Why Efficiency Matters: Unlocking Benefits Beyond Climate for All

Energy efficiency is critical to make climate action faster, cheaper, more equitable, and more widely beneficial for the planet.

By: James Newcomb, Yuki Numata, Will Atkinson, Rushad Nanavatty, Laurens Speelman

Today’s energy system is inefficient, wasting two-thirds of global energy production. That means about $4.5 trillion in economic losses every year as well as major health, climate, and other environmental damage that deepen inequities. How do we reduce these impacts?

A large part of the solution will be replacing fossil fuel technologies with rapidly scaling renewable energy and electrification solutions, which are often two to four times more efficient. However, delivering fully on the promise of energy efficiency also means creating more efficient products, buildings and factories, and broader systems.

A whole systems approach to energy efficiency, coupled with a rapid transition to renewable energy, puts our most important climate goals within reach alongside a wide range of benefits. In this article, we demonstrate the key role that efficiency can and should play in making the energy transition faster, more affordable, and more equitable while doing even more for the Earth than just reducing emissions.

Faster emissions reductions

By shrinking the total amount of energy that we need, efficiency can enable a carbon-free energy system a decade or more earlier than would be possible otherwise. This saves precious time and resources by reducing the fossil fuel demand that renewables will replace.

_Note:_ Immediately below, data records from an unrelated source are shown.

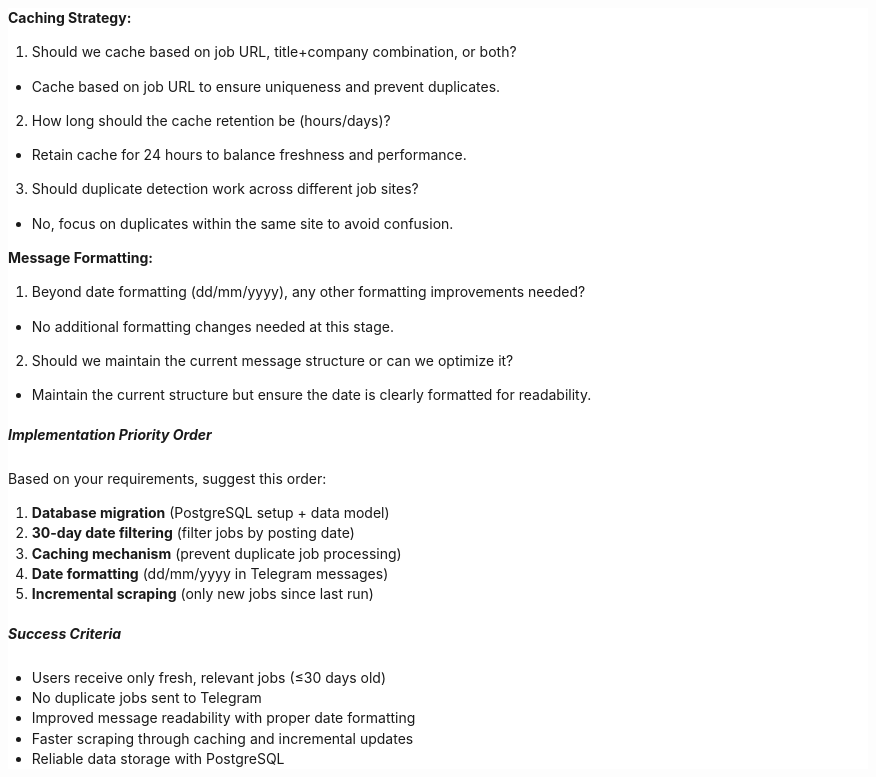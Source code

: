 **Caching Strategy:**
1. Should we cache based on job URL, title+company combination, or both?
- Cache based on job URL to ensure uniqueness and prevent duplicates.
2. How long should the cache retention be (hours/days)?
- Retain cache for 24 hours to balance freshness and performance.
3. Should duplicate detection work across different job sites?
- No, focus on duplicates within the same site to avoid confusion.

**Message Formatting:**
1. Beyond date formatting (dd/mm/yyyy), any other formatting improvements needed?
- No additional formatting changes needed at this stage.
2. Should we maintain the current message structure or can we optimize it?
- Maintain the current structure but ensure the date is clearly formatted for readability.

##### Implementation Priority Order
Based on your requirements, suggest this order:

1. **Database migration** (PostgreSQL setup + data model)
2. **30-day date filtering** (filter jobs by posting date)
3. **Caching mechanism** (prevent duplicate job processing)
4. **Date formatting** (dd/mm/yyyy in Telegram messages)
5. **Incremental scraping** (only new jobs since last run)

##### Success Criteria
- Users receive only fresh, relevant jobs (≤30 days old)
- No duplicate jobs sent to Telegram
- Improved message readability with proper date formatting
- Faster scraping through caching and incremental updates
- Reliable data storage with PostgreSQL




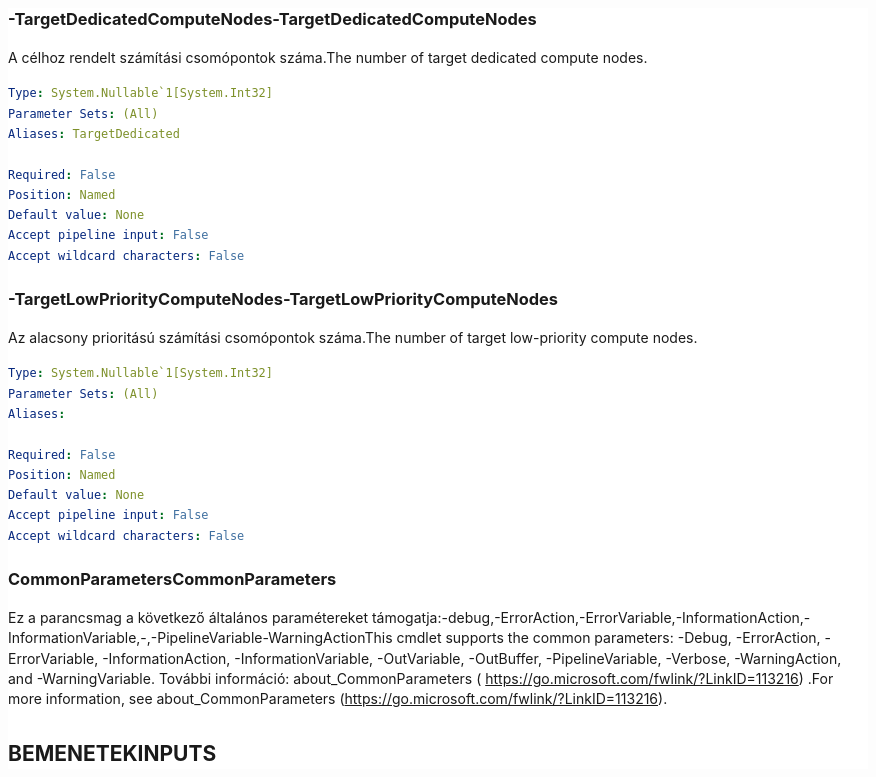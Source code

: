 ### <span data-ttu-id="8fec7-136">-TargetDedicatedComputeNodes</span><span class="sxs-lookup"><span data-stu-id="8fec7-136">-TargetDedicatedComputeNodes</span></span>
<span data-ttu-id="8fec7-137">A célhoz rendelt számítási csomópontok száma.</span><span class="sxs-lookup"><span data-stu-id="8fec7-137">The number of target dedicated compute nodes.</span></span>

```yaml
Type: System.Nullable`1[System.Int32]
Parameter Sets: (All)
Aliases: TargetDedicated

Required: False
Position: Named
Default value: None
Accept pipeline input: False
Accept wildcard characters: False
```

### <span data-ttu-id="8fec7-138">-TargetLowPriorityComputeNodes</span><span class="sxs-lookup"><span data-stu-id="8fec7-138">-TargetLowPriorityComputeNodes</span></span>
<span data-ttu-id="8fec7-139">Az alacsony prioritású számítási csomópontok száma.</span><span class="sxs-lookup"><span data-stu-id="8fec7-139">The number of target low-priority compute nodes.</span></span>

```yaml
Type: System.Nullable`1[System.Int32]
Parameter Sets: (All)
Aliases:

Required: False
Position: Named
Default value: None
Accept pipeline input: False
Accept wildcard characters: False
```

### <span data-ttu-id="8fec7-140">CommonParameters</span><span class="sxs-lookup"><span data-stu-id="8fec7-140">CommonParameters</span></span>
<span data-ttu-id="8fec7-141">Ez a parancsmag a következő általános paramétereket támogatja:-debug,-ErrorAction,-ErrorVariable,-InformationAction,-InformationVariable,-,-PipelineVariable-WarningAction</span><span class="sxs-lookup"><span data-stu-id="8fec7-141">This cmdlet supports the common parameters: -Debug, -ErrorAction, -ErrorVariable, -InformationAction, -InformationVariable, -OutVariable, -OutBuffer, -PipelineVariable, -Verbose, -WarningAction, and -WarningVariable.</span></span> <span data-ttu-id="8fec7-142">További információ: about_CommonParameters ( https://go.microsoft.com/fwlink/?LinkID=113216) .</span><span class="sxs-lookup"><span data-stu-id="8fec7-142">For more information, see about_CommonParameters (https://go.microsoft.com/fwlink/?LinkID=113216).</span></span>

## <span data-ttu-id="8fec7-143">BEMENETEK</span><span class="sxs-lookup"><span data-stu-id="8fec7-143">INPUTS</span></span>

Maximizing energy efficiency progress in a low energy demand scenario would enable fossil fuel phase-out before 2040. But compared to a net-zero scenario that meets international efforts to “double down” on efficiency progress, failing to double down could make midcentury fossil fuel demand two to four times higher.

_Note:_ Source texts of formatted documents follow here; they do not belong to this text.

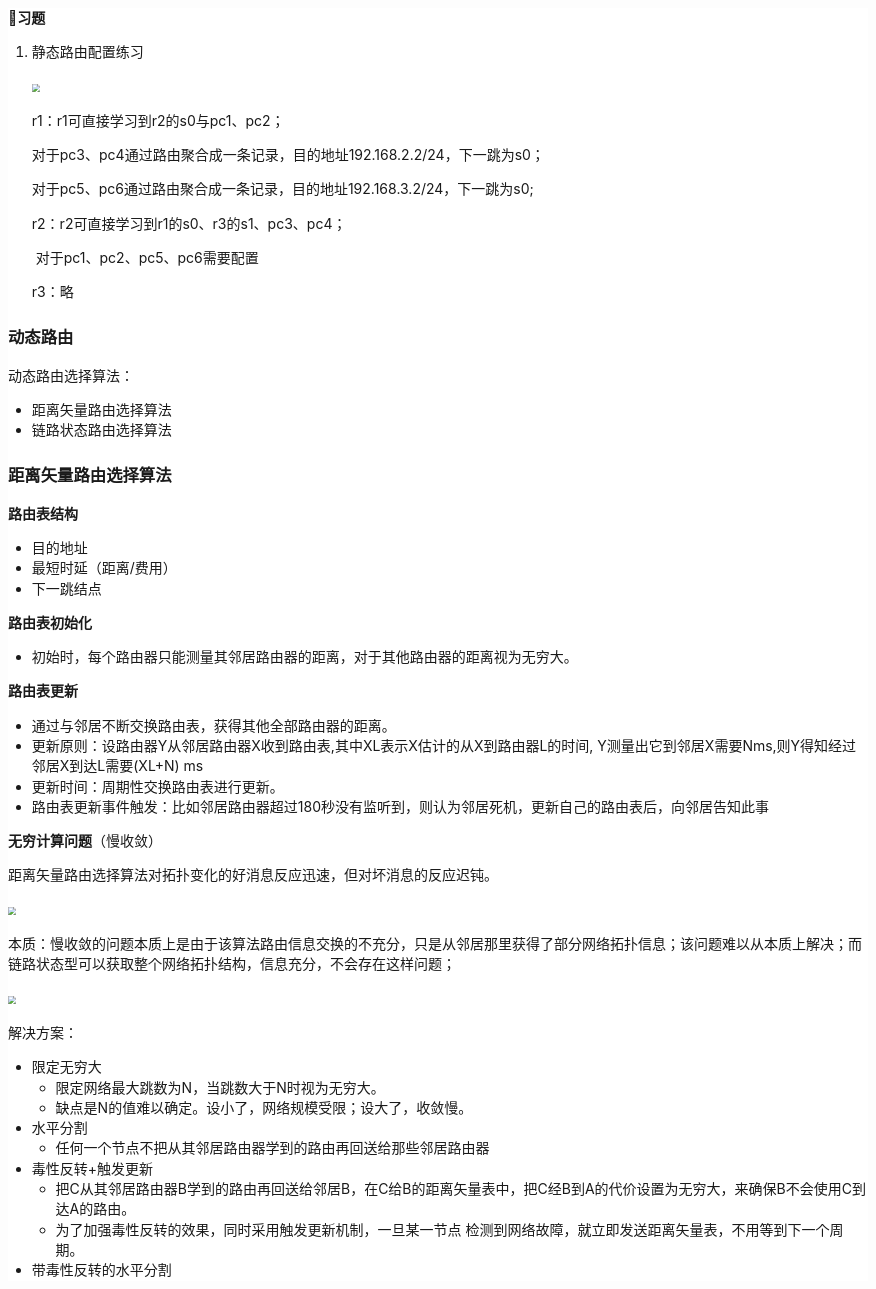 📜**习题**

1. 静态路由配置练习

   <img src="https://keyon-photo-1256901694.cos.ap-beijing.myqcloud.com/markdown/20191106221737.png" style="zoom:50%;" />

   r1：r1可直接学习到r2的s0与pc1、pc2；

   ​	对于pc3、pc4通过路由聚合成一条记录，目的地址192.168.2.2/24，下一跳为s0；

   ​	对于pc5、pc6通过路由聚合成一条记录，目的地址192.168.3.2/24，下一跳为s0;

   r2：r2可直接学习到r1的s0、r3的s1、pc3、pc4；

   ​	对于pc1、pc2、pc5、pc6需要配置

   r3：略

### 动态路由

动态路由选择算法：

- 距离矢量路由选择算法
- 链路状态路由选择算法

### 距离矢量路由选择算法

**路由表结构**

- 目的地址
- 最短时延（距离/费用）
- 下一跳结点

**路由表初始化**

- 初始时，每个路由器只能测量其邻居路由器的距离，对于其他路由器的距离视为无穷大。

**路由表更新**

- 通过与邻居不断交换路由表，获得其他全部路由器的距离。
- 更新原则：设路由器Y从邻居路由器X收到路由表,其中XL表示X估计的从X到路由器L的时间, Y测量出它到邻居X需要Nms,则Y得知经过邻居X到达L需要(XL+N) ms
- 更新时间：周期性交换路由表进行更新。
- 路由表更新事件触发：比如邻居路由器超过180秒没有监听到，则认为邻居死机，更新自己的路由表后，向邻居告知此事

**无穷计算问题**（慢收敛）

距离矢量路由选择算法对拓扑变化的好消息反应迅速，但对坏消息的反应迟钝。

<img src="https://keyon-photo-1256901694.cos.ap-beijing.myqcloud.com/markdown/20191107180708.png" style="zoom:50%;" />

本质：慢收敛的问题本质上是由于该算法路由信息交换的不充分，只是从邻居那里获得了部分网络拓扑信息；该问题难以从本质上解决；而链路状态型可以获取整个网络拓扑结构，信息充分，不会存在这样问题；

<img src="https://keyon-photo-1256901694.cos.ap-beijing.myqcloud.com/markdown/20191107182911.png" style="zoom:50%;" />

解决方案：

- 限定无穷大
  - 限定网络最大跳数为N，当跳数大于N时视为无穷大。
  - 缺点是N的值难以确定。设小了，网络规模受限；设大了，收敛慢。
- 水平分割
  - 任何一个节点不把从其邻居路由器学到的路由再回送给那些邻居路由器
- 毒性反转+触发更新
  - 把C从其邻居路由器B学到的路由再回送给邻居B，在C给B的距离矢量表中，把C经B到A的代价设置为无穷大，来确保B不会使用C到达A的路由。
  - 为了加强毒性反转的效果，同时采用触发更新机制，一旦某一节点 检测到网络故障，就立即发送距离矢量表，不用等到下一个周期。
- 带毒性反转的水平分割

Furthermore, while renewables deployment is rising exponentially, reducing demand can deliver emissions reductions faster still. Retiring fossil fuel assets and equipment (like a power plant or a gas- or diesel-powered vehicle) sooner than their “natural” end-of-life can be challenging. But taking a car off the road or reducing a kilowatt-hour of electricity consumption can deliver impact immediately — regardless of the vehicle type or grid mix.

Rapid efficiency actions in emerging market countries, where much will be built in the next few decades, will also bring savings that are abundant and long-lived. In India, where the total floor area may double before 2040, efficient design and construction of buildings could save 25 percent of projected building energy demand by 2050, while reducing emissions-intensive materials by 45 percent.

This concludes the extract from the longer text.